中国市場に留まらず、世界市場への進出にも意欲的。気が付けば英国にも上陸し、2023年末に30店舗のディーラーを展開する予定を立てている。2025年までに、100か所へ増やすことが目標だという。
英国や日本では既にBYDの電動バスが走っているが、われわれに身近な量産車として先鋒を担うのが、今回試乗したアット3だ。中国市場では多様なモデルを販売する同社にあって、これは主力車種の1つに数えられる。日本での発売もスタートしている。
VW ID.4よりひと回り小さいサイズ 航続420km
クルマの基礎骨格をなすのは、BYDが独自に開発したBEV専用のアーキテクチャ、e-プラットフォーム3.0。駆動用バッテリーがフロア部分に敷き詰められた、いわゆるスケートボード構造を持つ。
英国に導入されるトリムグレードは3段階だが、パワートレインの仕様は1種類のみ。203psの駆動用モーターが1基載り、航続距離は420km、電費効率は6.4km/kWhがうたわれる。
駆動用バッテリーは実容量で60.5kWhとなる、自社製のリン酸鉄リチウムイオンで、薄型のセルで構成されエネルギー密度が高い。技術企業として多元的に展開するだけあって、モーターや半導体なども自社でまかなえる強みを持つ。
今回の試乗では、5.1km/kWhという電費が示された。肌寒い天気で。充電能力はACで7kW。ミドルグレード以上では11kWへ上昇する。DC急速充電器には、最大88kWまで対応する。
ボディの見た目は従来的。サイズは全長が4455mm、全幅が1875mm、全高は1615mmで、フォルクスワーゲンID.4よりひと回り小さい。スタイリングは曲線的で、目立った個性は感じられないものの、景色には溶け込めると思う。
標準装備は充実している。ベースグレードのアクティブでも、シートヒーターにパノラミックサンルーフ、外部給電機能などが備わる。エネルギー効率を高めるため、エアコンにはヒートポンプ式が採用されている。
ポップな車内 至って普通な走りの印象
インテリアは、外観から想像する以上にモダンでポップ。

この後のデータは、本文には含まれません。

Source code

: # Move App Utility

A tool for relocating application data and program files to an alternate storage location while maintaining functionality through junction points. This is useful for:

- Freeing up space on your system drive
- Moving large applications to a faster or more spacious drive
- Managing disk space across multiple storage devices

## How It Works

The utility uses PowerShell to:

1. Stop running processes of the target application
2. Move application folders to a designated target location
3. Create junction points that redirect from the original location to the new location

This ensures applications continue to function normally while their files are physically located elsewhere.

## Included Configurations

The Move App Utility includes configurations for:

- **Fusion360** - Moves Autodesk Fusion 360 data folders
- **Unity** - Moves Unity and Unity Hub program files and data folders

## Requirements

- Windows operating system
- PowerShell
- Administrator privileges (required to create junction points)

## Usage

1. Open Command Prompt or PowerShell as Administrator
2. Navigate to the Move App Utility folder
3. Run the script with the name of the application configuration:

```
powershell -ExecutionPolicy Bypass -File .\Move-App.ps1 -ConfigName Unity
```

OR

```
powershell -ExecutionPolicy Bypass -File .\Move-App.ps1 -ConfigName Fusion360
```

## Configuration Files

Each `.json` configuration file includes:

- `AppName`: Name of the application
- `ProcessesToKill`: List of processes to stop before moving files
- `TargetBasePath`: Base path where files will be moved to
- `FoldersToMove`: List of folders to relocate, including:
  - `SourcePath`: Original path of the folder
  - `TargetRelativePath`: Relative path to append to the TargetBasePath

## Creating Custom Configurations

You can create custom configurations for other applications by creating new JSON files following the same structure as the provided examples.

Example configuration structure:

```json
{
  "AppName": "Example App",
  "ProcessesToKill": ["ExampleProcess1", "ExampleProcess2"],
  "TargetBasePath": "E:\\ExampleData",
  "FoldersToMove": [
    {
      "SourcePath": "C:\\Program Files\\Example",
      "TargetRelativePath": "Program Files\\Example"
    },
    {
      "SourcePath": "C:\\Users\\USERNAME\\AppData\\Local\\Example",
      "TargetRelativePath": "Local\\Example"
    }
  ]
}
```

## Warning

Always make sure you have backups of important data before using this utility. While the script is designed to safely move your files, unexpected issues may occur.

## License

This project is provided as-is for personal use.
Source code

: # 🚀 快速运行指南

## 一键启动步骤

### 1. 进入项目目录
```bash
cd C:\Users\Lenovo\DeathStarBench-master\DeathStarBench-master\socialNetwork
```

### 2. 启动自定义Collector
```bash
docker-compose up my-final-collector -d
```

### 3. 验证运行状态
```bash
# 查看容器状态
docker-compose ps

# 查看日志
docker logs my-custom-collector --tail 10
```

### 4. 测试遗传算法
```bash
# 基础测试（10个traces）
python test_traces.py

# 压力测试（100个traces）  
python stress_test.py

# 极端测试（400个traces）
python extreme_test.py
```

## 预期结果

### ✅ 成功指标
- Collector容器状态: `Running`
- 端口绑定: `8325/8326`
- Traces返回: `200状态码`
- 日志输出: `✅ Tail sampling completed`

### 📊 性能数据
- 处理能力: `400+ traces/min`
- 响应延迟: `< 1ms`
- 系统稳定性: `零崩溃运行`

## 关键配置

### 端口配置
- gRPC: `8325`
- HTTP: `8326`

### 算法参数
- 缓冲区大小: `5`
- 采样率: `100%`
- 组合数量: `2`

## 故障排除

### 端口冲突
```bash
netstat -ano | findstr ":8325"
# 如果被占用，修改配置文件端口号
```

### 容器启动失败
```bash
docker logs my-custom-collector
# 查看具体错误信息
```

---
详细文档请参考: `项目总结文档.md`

最上級のデザイン・グレードを選ぶと、ダッシュボード中央に回転できる15.6インチのタッチモニターが据えられる。
インフォテインメント・システムのインターフェイスは理解しやすい。サブメニューへ入ることなく、主要な機能に辿り着ける点は好印象。タッチモニターとは別に、実際に押せるハードボタンによるショートカットキーも付く。音声認識システムも実装する。
メーターパネルも小ぶりなモニター式となり、鮮明で見やすい。主要な操作系のレイアウトに、不自然さはない。
エアコンの送風口は、例えが古いが、ジュークボックスのレコードが並んだ部分のよう。ドアパネル側のスピーカーには、ギターの弦のようなワイヤーが張られている。ドライブに飽きた子どもが、弾いて遊ぶ姿が思い浮かぶ。
リアシート側の空間は広い。荷室はクラスとしては小さめで、容量は440Lだ。
発進させてみると、BEVのファミリー・クロスオーバーらしく印象は至って普通。加速は充分に力強いが、息を呑むほどではない。ステアリングも、運転へドライバーを引き込むことはないものの、正確といえる。
回生ブレーキは、ドライブモードに応じて強さが変化する。アクセルペダルだけで発進から停止までまかなえる、ワンペダルドライブには対応していない。ブレーキペダルの踏み心地は淡白だ。
乗り心地は、傷んだ英国の路面でも良好。舗装の凹凸や剥がれた穴などの衝撃を、上手に均してくれていた。
目立った訴求力は備わらなくても確実な礎
アット3の英国価格は、トップグレードのデザインでも3万8990ポンド(約627万円)から。過剰に安くは設定されていないものの、価格競争力は低くないといえる。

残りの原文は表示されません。